Reproduce the data exactly.

▬▬▬▬▬▬▬▬▬▬

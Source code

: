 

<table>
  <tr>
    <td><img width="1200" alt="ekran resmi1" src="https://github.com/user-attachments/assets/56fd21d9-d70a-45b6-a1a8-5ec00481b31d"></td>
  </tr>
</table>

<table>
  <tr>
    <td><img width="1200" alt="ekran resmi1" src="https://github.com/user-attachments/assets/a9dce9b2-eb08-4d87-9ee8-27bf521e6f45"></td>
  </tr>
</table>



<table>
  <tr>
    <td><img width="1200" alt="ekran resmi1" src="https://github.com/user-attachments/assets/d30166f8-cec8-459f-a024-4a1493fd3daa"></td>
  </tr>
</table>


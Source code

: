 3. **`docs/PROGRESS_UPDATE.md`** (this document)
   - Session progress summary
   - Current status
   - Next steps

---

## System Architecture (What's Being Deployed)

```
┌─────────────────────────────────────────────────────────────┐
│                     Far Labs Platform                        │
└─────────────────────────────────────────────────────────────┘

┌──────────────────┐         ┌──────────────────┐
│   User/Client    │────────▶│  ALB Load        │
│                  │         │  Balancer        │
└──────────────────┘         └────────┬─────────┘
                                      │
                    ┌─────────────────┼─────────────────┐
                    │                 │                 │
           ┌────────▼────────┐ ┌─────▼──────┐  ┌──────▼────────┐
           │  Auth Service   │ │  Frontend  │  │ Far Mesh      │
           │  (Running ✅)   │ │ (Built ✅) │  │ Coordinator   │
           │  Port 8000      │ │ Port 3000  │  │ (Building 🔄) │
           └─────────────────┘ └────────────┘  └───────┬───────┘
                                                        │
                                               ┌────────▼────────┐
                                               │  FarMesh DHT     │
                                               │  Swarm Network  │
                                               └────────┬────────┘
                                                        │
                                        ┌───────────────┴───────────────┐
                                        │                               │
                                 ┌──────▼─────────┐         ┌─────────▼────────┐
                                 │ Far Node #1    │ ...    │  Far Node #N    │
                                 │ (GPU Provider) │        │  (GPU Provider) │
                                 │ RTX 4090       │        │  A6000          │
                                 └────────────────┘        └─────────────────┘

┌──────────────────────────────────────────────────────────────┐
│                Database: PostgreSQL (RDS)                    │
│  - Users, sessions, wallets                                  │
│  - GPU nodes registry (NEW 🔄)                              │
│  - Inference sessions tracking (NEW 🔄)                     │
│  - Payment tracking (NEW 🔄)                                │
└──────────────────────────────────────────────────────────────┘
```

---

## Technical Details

▬▬▬▬▬▬▬▬▬▬

FINISHED EXERCISE.
Source code

: 

<table>
  <tr>
    <td><img width="1200" alt="ekran resmi1" src="https://github.com/user-attachments/assets/56fd21d9-d70a-45b6-a1a8-5ec00481b31d"></td>
  </tr>
</table>

<table>
  <tr>
    <td><img width="1200" alt="ekran resmi1" src="https://github.com/user-attachments/assets/a9dce9b2-eb08-4d87-9ee8-27bf521e6f45"></td>
  </tr>
</table>



<table>
  <tr>
    <td><img width="1200" alt="ekran resmi1" src="https://github.com/user-attachments/assets/d30166f8-cec8-459f-a024-4a1493fd3daa"></td>
  </tr>
</table>


Source code

: 3. **`docs/PROGRESS_UPDATE.md`** (this document)
   - Session progress summary
   - Current status
   - Next steps

---

## System Architecture (What's Being Deployed)

```
┌─────────────────────────────────────────────────────────────┐
│                     Far Labs Platform                        │
└─────────────────────────────────────────────────────────────┘

┌──────────────────┐         ┌──────────────────┐
│   User/Client    │────────▶│  ALB Load        │
│                  │         │  Balancer        │
└──────────────────┘         └────────┬─────────┘
                                      │
                    ┌─────────────────┼─────────────────┐
                    │                 │                 │
           ┌────────▼────────┐ ┌─────▼──────┐  ┌──────▼────────┐
           │  Auth Service   │ │  Frontend  │  │ Far Mesh      │
           │  (Running ✅)   │ │ (Built ✅) │  │ Coordinator   │
           │  Port 8000      │ │ Port 3000  │  │ (Building 🔄) │
           └─────────────────┘ └────────────┘  └───────┬───────┘
                                                        │
                                               ┌────────▼────────┐
                                               │  FarMesh DHT     │
                                               │  Swarm Network  │
                                               └────────┬────────┘
                                                        │
                                        ┌───────────────┴───────────────┐
                                        │                               │
                                 ┌──────▼─────────┐         ┌─────────▼────────┐
                                 │ Far Node #1    │ ...    │  Far Node #N    │
                                 │ (GPU Provider) │        │  (GPU Provider) │
                                 │ RTX 4090       │        │  A6000          │
                                 └────────────────┘        └─────────────────┘

┌──────────────────────────────────────────────────────────────┐
│                Database: PostgreSQL (RDS)                    │
│  - Users, sessions, wallets                                  │
│  - GPU nodes registry (NEW 🔄)                              │
│  - Inference sessions tracking (NEW 🔄)                     │
│  - Payment tracking (NEW 🔄)                                │
└──────────────────────────────────────────────────────────────┘
```

---

## Technical Details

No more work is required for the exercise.